Я злился на него, потому что этот урод все это говорил, защищая себя. Он себя ж выгораживал, объясняя свою тиранию, свои издевательства над ребенком. А также саму ситуацию, весь этот лагерный ужас. То положение, в которое он всю свою семью поставил. Саму эту дыру, в которую сам залез и семью за собой втащил. Все это оправдывал он заботой о семье. Поворачивал так, что он, мол, воспитывает и заботится о девочке, воспитывает. Воспитание! А то, что он при этом прикладывался, доходя до насилия, так то только ей же на пользу, видите ли. Он видел в моих глазах осуждение; но я никогда ничего ему не говорил. Мне было плевать на эту Лизу, потому что я думал только о том, что по утрам я хочу спать. Спать, а не слушать эти его крики, рычание и ее вой. Я спать хочу. Я думал о себе. Почему нельзя в другое время воспитывать ребенка? Меня нисколько не тревожило то, что он издевается над ней; я тоже уже начинал ее ненавидеть. Потому что из-за нее я терзался и не мог уснуть. Я просто сказал ему, что он не должен орать на ребенка. Посоветовал ему сходить к сестре; получит номерок к врачу и поговорит с врачом. Может, что-то придумают, может, даже дадут какую-то диету или начнут что-то бесплатно выдавать!

5

Хануман сказал, что нашел людей, которые отправляют в Голландию. Я усмехнулся. Сказал, что в Голландию можно дойти пешком.

– Зачем пешком, – возмутился Ханни. – Отправляют легально!

Объяснил, что есть какие-то голландцы, которые владеют стриптиз-кабаками, они провозят вполне легально баб из Польши, Прибалтики и России. Заодно и кого попало берут, но за деньги. При этом они могут сделать какие-нибудь польские или российские документы. Разумеется, документы делают те, кто поставляет шлюх этим голландцам.
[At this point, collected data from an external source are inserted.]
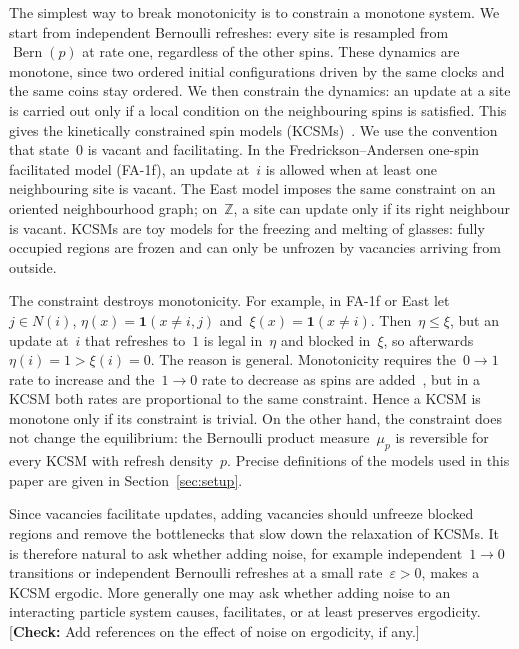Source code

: \documentclass[EJP,preprint,NODS,nobera]{ejpecp}
\newcommand{\Z}{\mathbb{Z}}
\newcommand{\ind}{\mathbf{1}}
\newcommand{\authorcheck}[1]{{\color{blue}[\textbf{Check:} #1]}}
\begin{document}
The simplest way to break monotonicity is to constrain a monotone system. We
start from independent Bernoulli refreshes: every site is resampled
from~$\operatorname{Bern}(p)$ at rate one, regardless of the other spins.
These dynamics are monotone, since two ordered initial configurations driven
by the same clocks and the same coins stay ordered. We then constrain the
dynamics: an update at a site is carried out only if a local condition on the
neighbouring spins is satisfied. This gives the kinetically constrained spin
models (KCSMs)~\cite{FredricksonAndersen1984,CancriniEtAl2008,HartarskyToninelli2025}.
We use the convention that state~$0$ is vacant and facilitating. In the
Fredrickson--Andersen one-spin facilitated model (FA-1f), an update at~$i$ is
allowed when at least one neighbouring site is vacant. The East model imposes
the same constraint on an oriented neighbourhood graph; on~$\Z$, a site can
update only if its right neighbour is vacant. KCSMs are toy models for the
freezing and melting of glasses: fully occupied regions are frozen and can
only be unfrozen by vacancies arriving from outside.

The constraint destroys monotonicity. For example, in FA-1f or East
let~$j\in N(i)$, $\eta(x)=\ind(x\neq i,j)$ and~$\xi(x)=\ind(x\neq i)$.
Then~$\eta\leq\xi$, but an update at~$i$ that refreshes to~$1$ is legal
in~$\eta$ and blocked in~$\xi$, so afterwards~$\eta(i)=1>\xi(i)=0$. The
reason is general. Monotonicity requires the~$0\to1$ rate to increase and
the~$1\to0$ rate to decrease as spins are added~\cite[Chapter~III,
Definition~2.1 and Theorem~2.2]{Liggett1985}, but in a KCSM both rates are
proportional to the same constraint. Hence a KCSM is monotone only if its
constraint is trivial. On the other hand, the constraint does not change the
equilibrium: the Bernoulli product measure~$\mu_p$ is reversible for every
KCSM with refresh density~$p$. Precise definitions of the models used in this
paper are given in Section~\ref{sec:setup}.

Since vacancies facilitate updates, adding vacancies should unfreeze
blocked regions and remove the bottlenecks that slow down the relaxation of
KCSMs. It is therefore natural to ask whether adding noise, for example
independent~$1\to0$ transitions or independent Bernoulli refreshes at a small
rate~$\varepsilon>0$, makes a KCSM ergodic. More generally one may ask
whether adding noise to an interacting particle system causes, facilitates,
or at least preserves ergodicity.
\authorcheck{Add references on the effect of noise on ergodicity, if any.}
\end{document}
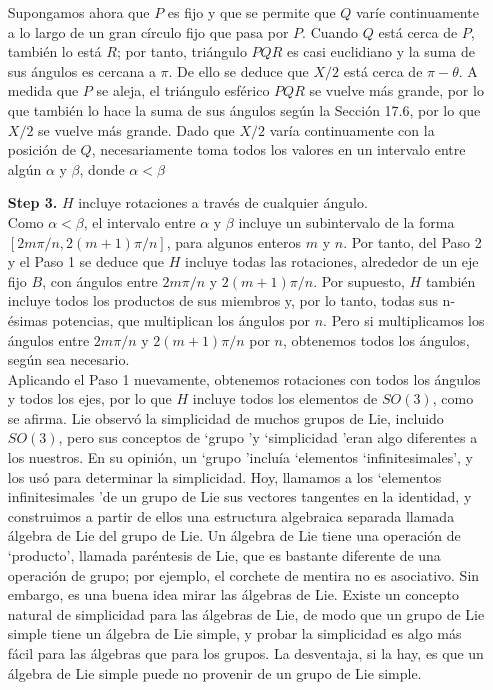 \documentclass[11pt]{book}
\numberwithin{equation}{section}
\theoremstyle{plain}  %
\begin{document}
\begin{itemize}
Supongamos ahora que $P$ es fijo y que se permite que $Q$ varíe
continuamente a lo largo de un gran círculo fijo que pasa por
$P$. Cuando $Q$ está cerca de $P$, también lo está $R$; por tanto, 
triángulo $PQR$ es casi euclidiano y la suma de sus ángulos es
cercana a $\pi$. 
De ello se deduce que $X/2$ está 
cerca de 
$\pi - \theta$.
A medida que $P$ se aleja, el triángulo esférico $PQR$ se vuelve más
grande, por lo que también lo hace la suma de sus ángulos según
la Sección 17.6, por lo que $X/2$ se vuelve más grande. Dado que
$X/2$ varía continuamente con la posición de $Q$, necesariamente
toma todos los valores en un intervalo entre algún $\alpha$ y $\beta$, donde $\alpha < \beta$ 



\item[\textbf{Step 3.}] $H$ incluye rotaciones a través de cualquier ángulo.
\\
Como $\alpha < \beta$, el intervalo entre $\alpha$ y $\beta$ incluye un subintervalo
de la forma $[2m\pi / n, 2(m+1)\pi / n]$, para algunos enteros $m$ y $n$.
Por tanto, del Paso 2 y el Paso 1 se deduce que $H$ incluye
todas las rotaciones, alrededor de un eje fijo $B$, con ángulos
entre $2m\pi / n$ y $2(m+1)\pi /n$. Por supuesto, $H$ también incluye
todos los productos de sus miembros y, por lo tanto, todas
sus n-ésimas potencias, que multiplican los ángulos por $n$.
Pero si multiplicamos los ángulos entre $2m\pi /n$ y $2(m + 1)\pi /n$
por $n$, obtenemos todos los ángulos, según sea necesario.
\\
Aplicando el Paso 1 nuevamente, obtenemos rotaciones con
todos los ángulos y todos los ejes, por lo que $H$ incluye
todos los elementos de $SO(3)$, como se afirma. Lie observó la
simplicidad de muchos grupos de Lie, incluido $SO(3)$, pero sus
conceptos de  \textquoteleft grupo \textquoteright y \textquoteleft simplicidad \textquoteright eran algo diferentes a
los nuestros. En su opinión, un \textquoteleft grupo \textquoteright incluía \textquoteleft elementos
\textquoteleft infinitesimales\textquoteright, y los usó para determinar la simplicidad.
Hoy, llamamos a los \textquoteleft elementos infinitesimales \textquoteright de un grupo
de Lie sus vectores tangentes en la identidad, y construimos
a partir de ellos una estructura algebraica separada llamada
álgebra de Lie del grupo de Lie. Un álgebra de Lie tiene una
operación de \textquoteleft producto\textquoteright , llamada paréntesis de Lie, que es
bastante diferente de una operación de grupo; por ejemplo, el
corchete de mentira no es asociativo. Sin embargo, es una
buena idea mirar las álgebras de Lie. Existe un concepto
natural de simplicidad para las álgebras de Lie, de modo que
un grupo de Lie simple tiene un álgebra de Lie simple, y
probar la simplicidad es algo más fácil para las álgebras que
para los grupos. La desventaja, si la hay, es que un álgebra
de Lie simple puede no provenir de un grupo de Lie simple.
\\



\end{itemize}
\end{document}
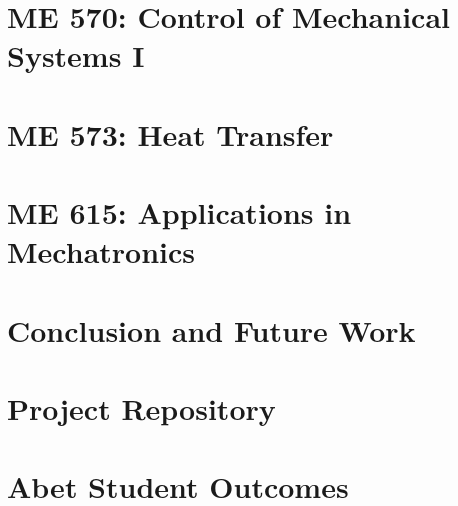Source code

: \documentclass[12pt]{report}
\begin{document}
    \chapter{ME 570: Control of Mechanical Systems I}
    

    \chapter{ME 573: Heat Transfer}
    

    \chapter{ME 615: Applications in Mechatronics}
    
    
    \chapter{Conclusion and Future Work}
    

    \appendix
    \chapter{Project Repository}
    \label{appendix:appendix_github}
    

    \chapter{Abet Student Outcomes}
    \label{appendix:appendix_abet}
    


    
\end{document}
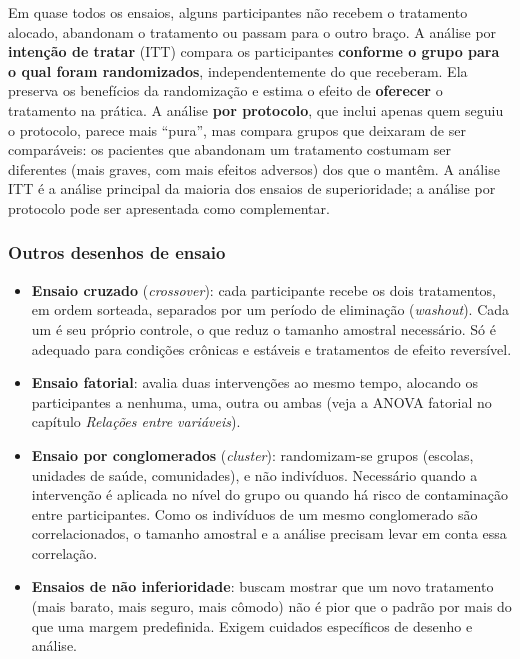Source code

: \documentclass[
]{book}
\providecommand{\tightlist}{%
  \setlength{\itemsep}{0pt}\setlength{\parskip}{0pt}}
\begin{document}
Em quase todos os ensaios, alguns participantes não recebem o tratamento alocado, abandonam o tratamento ou passam para o outro braço. A análise por \textbf{intenção de tratar} (ITT) compara os participantes \textbf{conforme o grupo para o qual foram randomizados}, independentemente do que receberam. Ela preserva os benefícios da randomização e estima o efeito de \textbf{oferecer} o tratamento na prática. A análise \textbf{por protocolo}, que inclui apenas quem seguiu o protocolo, parece mais ``pura'', mas compara grupos que deixaram de ser comparáveis: os pacientes que abandonam um tratamento costumam ser diferentes (mais graves, com mais efeitos adversos) dos que o mantêm. A análise ITT é a análise principal da maioria dos ensaios de superioridade; a análise por protocolo pode ser apresentada como complementar.

\subsubsection{Outros desenhos de ensaio}\label{outros-desenhos-de-ensaio}

\begin{itemize}
\tightlist
\item
  \textbf{Ensaio cruzado} (\emph{crossover}): cada participante recebe os dois tratamentos, em ordem sorteada, separados por um período de eliminação (\emph{washout}). Cada um é seu próprio controle, o que reduz o tamanho amostral necessário. Só é adequado para condições crônicas e estáveis e tratamentos de efeito reversível.
\item
  \textbf{Ensaio fatorial}: avalia duas intervenções ao mesmo tempo, alocando os participantes a nenhuma, uma, outra ou ambas (veja a ANOVA fatorial no capítulo \emph{Relações entre variáveis}).
\item
  \textbf{Ensaio por conglomerados} (\emph{cluster}): randomizam-se grupos (escolas, unidades de saúde, comunidades), e não indivíduos. Necessário quando a intervenção é aplicada no nível do grupo ou quando há risco de contaminação entre participantes. Como os indivíduos de um mesmo conglomerado são correlacionados, o tamanho amostral e a análise precisam levar em conta essa correlação.
\item
  \textbf{Ensaios de não inferioridade}: buscam mostrar que um novo tratamento (mais barato, mais seguro, mais cômodo) não é pior que o padrão por mais do que uma margem predefinida. Exigem cuidados específicos de desenho e análise.
\end{itemize}
\end{document}

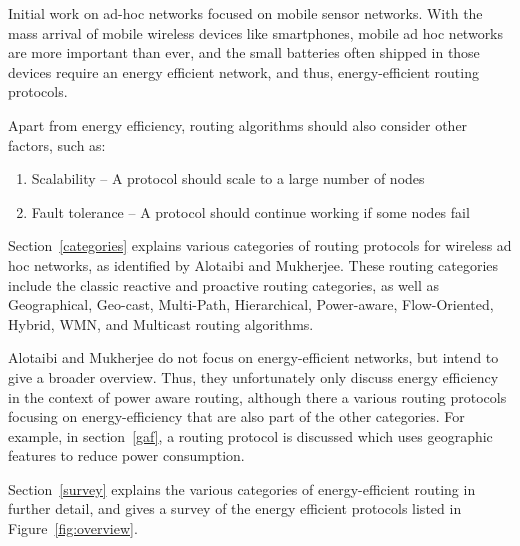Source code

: Initial work on ad-hoc networks focused on mobile sensor networks. With the
mass arrival of mobile wireless devices like smartphones, mobile ad hoc networks
are more important than ever, and the small batteries often shipped in those devices
require an energy efficient network, and thus, energy-efficient routing
protocols.

Apart from energy efficiency, routing algorithms should also consider other
factors, such as:
\begin{enumerate}
   \item Scalability -- A protocol should scale to a large number of nodes
   \item Fault tolerance -- A protocol should continue working if some nodes fail
\end{enumerate}

Section~\ref{categories} explains various categories of routing protocols for
wireless ad hoc networks, as identified by Alotaibi and Mukherjee\cite{alotaibi2012survey}. These
routing categories include the classic reactive and proactive routing categories,
as well as
  Geographical, Geo-cast, Multi-Path, Hierarchical, Power-aware, Flow-Oriented,
  Hybrid, WMN, and Multicast routing algorithms. 


Alotaibi and Mukherjee\cite{alotaibi2012survey} do not focus on energy-efficient networks, but intend to give
a broader overview. Thus, they unfortunately only discuss energy efficiency in the
context of power aware routing, although there a various routing protocols
focusing on energy-efficiency that are also part of the other categories.
For example, in section~\ref{gaf}, a routing protocol is discussed which
uses geographic features to reduce power consumption.

Section~\ref{survey} explains the various categories of energy-efficient
routing in further detail, and gives a survey of the energy efficient protocols
listed in Figure~\ref{fig:overview}.


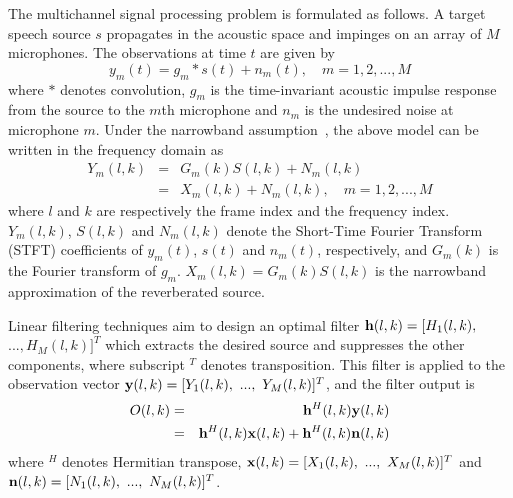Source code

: \documentclass[review]{elsarticle}
\newif\ifproofread
\newcommand{\pfmarker}[1]{%
\ifproofread
\textcolor{red}{#1}%
\else
#1%
\fi
}
\begin{document}
The multichannel signal processing problem is formulated as follows. A target speech source $s$ propagates in the acoustic space and impinges on an array of $M$ microphones. The observations at time $t$ are given by
\begin{equation}\label{eq1}
  y_m(t)=g_m*s(t)+n_m(t), \quad  m=1,2,...,M
\end{equation}
where $*$ denotes convolution, $g_m$ is the time-invariant acoustic impulse response from the source to the $m$th microphone and $n_m$ is the undesired noise at microphone $m$. Under the narrowband assumption~\cite{2016consolidated}, the above model can be written in the frequency domain as
\begin{eqnarray}\label{eq2}
\nonumber Y_m(l,k)&=&G_m(k)S(l,k)+N_m(l,k) \\
&=&X_m(l,k)+N_m(l,k), \quad  m=1,2,...,M
\end{eqnarray}
where $l$ and $k$ are respectively the frame index and the frequency index. $Y_m(l,k)$, $S(l,k)$ and $N_m(l,k)$ denote the Short-Time Fourier Transform (STFT) coefficients of $y_m(t)$, $s(t)$ and $n_m(t)$, respectively, and $G_m(k)$ is the Fourier transform of $g_m$. $X_m(l,k)=G_m(k)S(l,k)$ is the narrowband approximation of the reverberated source.

Linear filtering techniques aim to design an optimal filter ${\bf h}(l,k)=[H_1(l,k),$ $ ..., H_M(l,k)]^T$ which extracts the desired source and suppresses the other components, where subscript ${}^T$ denotes transposition. This filter is applied to the observation vector ${\bf y}(l,k)=[Y_1(l,k),~...,~Y_M(l,k)]^T$, and the filter output is
\begin{eqnarray}
\nonumber  O\pfmarker{(l,k)} &=& {\bf h}^H\pfmarker{(l,k)} {\bf y}\pfmarker{(l,k)} \\
    &=& {\bf h}^H\pfmarker{(l,k)} {\bf x}\pfmarker{(l,k)} + {\bf h}^H\pfmarker{(l,k)} {\bf n}\pfmarker{(l,k)}
\end{eqnarray}
where ${}^H$ denotes Hermitian transpose, ${\bf x}(l,k)=[X_1(l,k),~...,~X_M(l,k)]^T$ and ${\bf n}(l,k)=[N_1(l,k),~...,~N_M(l,k)]^T$.
\end{document}
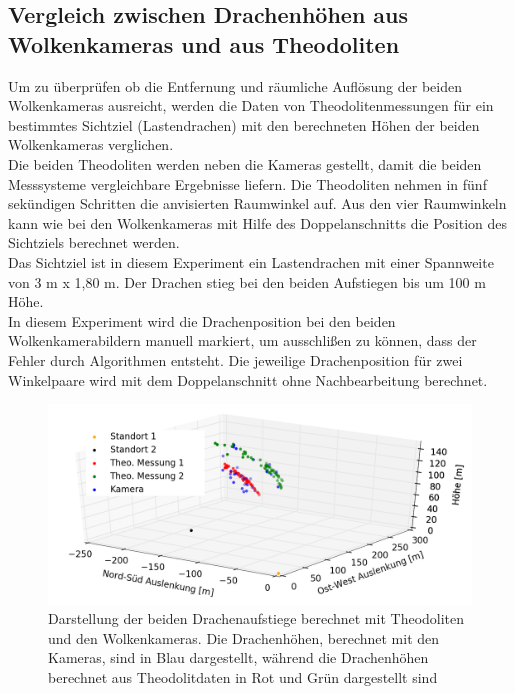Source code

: \documentclass[a4paper,11pt,twoside,german]{article}
\begin{document}
\subsection{Vergleich zwischen Drachenhöhen aus Wolkenkameras und aus Theodoliten}
\label{SECDragon}
Um zu überprüfen ob die Entfernung und räumliche Auflösung der beiden Wolkenkameras ausreicht, werden die Daten von Theodolitenmessungen für ein bestimmtes Sichtziel (Lastendrachen) mit den berechneten Höhen der beiden Wolkenkameras verglichen.\\
Die beiden Theodoliten werden neben die Kameras gestellt, damit die beiden Messsysteme vergleichbare Ergebnisse liefern. Die Theodoliten nehmen in fünf sekündigen Schritten die anvisierten Raumwinkel auf. Aus den vier Raumwinkeln kann wie bei den Wolkenkameras mit Hilfe des Doppelanschnitts die Position des Sichtziels berechnet werden.\\
Das Sichtziel ist in diesem Experiment ein Lastendrachen mit einer Spannweite von 3 m x 1,80 m. Der Drachen stieg bei den beiden Aufstiegen bis um 100 m Höhe.\\
In diesem Experiment wird die Drachenposition bei den beiden Wolkenkamerabildern manuell markiert, um ausschlißen zu können, dass der Fehler durch Algorithmen entsteht. Die jeweilige Drachenposition für zwei Winkelpaare wird mit dem Doppelanschnitt ohne Nachbearbeitung berechnet.\\
\begin{figure}[h]
	\begin{center}
		\includegraphics[width=1\textwidth]{media/dragon_theo.png}
		\caption[Drachenaufstieg]{Darstellung der beiden Drachenaufstiege berechnet mit Theodoliten und den Wolkenkameras.  Die Drachenhöhen, berechnet mit den Kameras, sind in Blau dargestellt, während die Drachenhöhen berechnet aus Theodolitdaten in Rot und Grün dargestellt sind}
		\label{FIGTheoDragon}
	\end{center}
\end{figure}
\end{document}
Я насторожился. Это было похоже на правду. Мне теперь хотелось узнать, от кого он это узнал. Оказалось, что это был молодой индус, Аман, который приехал из Германии. Он был племянник какого-то богатого бабуджи в Германии. Аман женился на немке и теперь полгода ждал, когда ему разрешат въехать в Германию легально. У его дяди были связи с голландцами. Все это же подтвердил один молодой афганец, который очень долго прожил в Голландии и вполне лихо выкрикивал нидерландские словечки и даже фразы. Молодой афганец говорил на чистом русском и выглядел как русский. Но он был афганец. Это подтвердили афганцы, которые однажды усомнились в его пуштунском происхождении; они приперли его в туалете к стенке и допросили. Они сказали, что он очень хорошо отвечал им на двух самых распространенных языках в Афганистане. Пацан им сказал, что его отец афганец, а мать русская, отсюда русский язык и внешность такая. Сейчас они жили в Голландии. Что он делал в Дании, было не совсем понятно, но он сказал, что это его дело, что он делает в Дании; об этом его не стали расспрашивать. Тем более, что он дружил с одним рыжим грузином по имени Давид, который много курил гашиш и был чемпионом Грузии по кикбоксингу. Это был очень высокий и невообразимо вспыльчивый грузин, покрытый свирепой щетиной на всем лице, он был жутко рябой, глаза у него были такие маслянисто-кровавые, метали молнии и все вспыхивало, на что бы он ни посмотрел. Давид как раз вошел в момент того допроса в туалет, и допрос моментально перешел в переговоры. Несмотря на то что афганцев было шестеро, они спасовали и ретировались. Давид тоже подтверждал все, что говорил Аман. Более того, Давид сам собирался ехать в Голландию, семья русских ассирийцев и еще кто-то где-то уже был готов выложить необходимые суммы денег. Набиралась компания. В грузовиках со шлюхами могло не хватить места. Я спросил:

– Почему в грузовиках, если везут легально?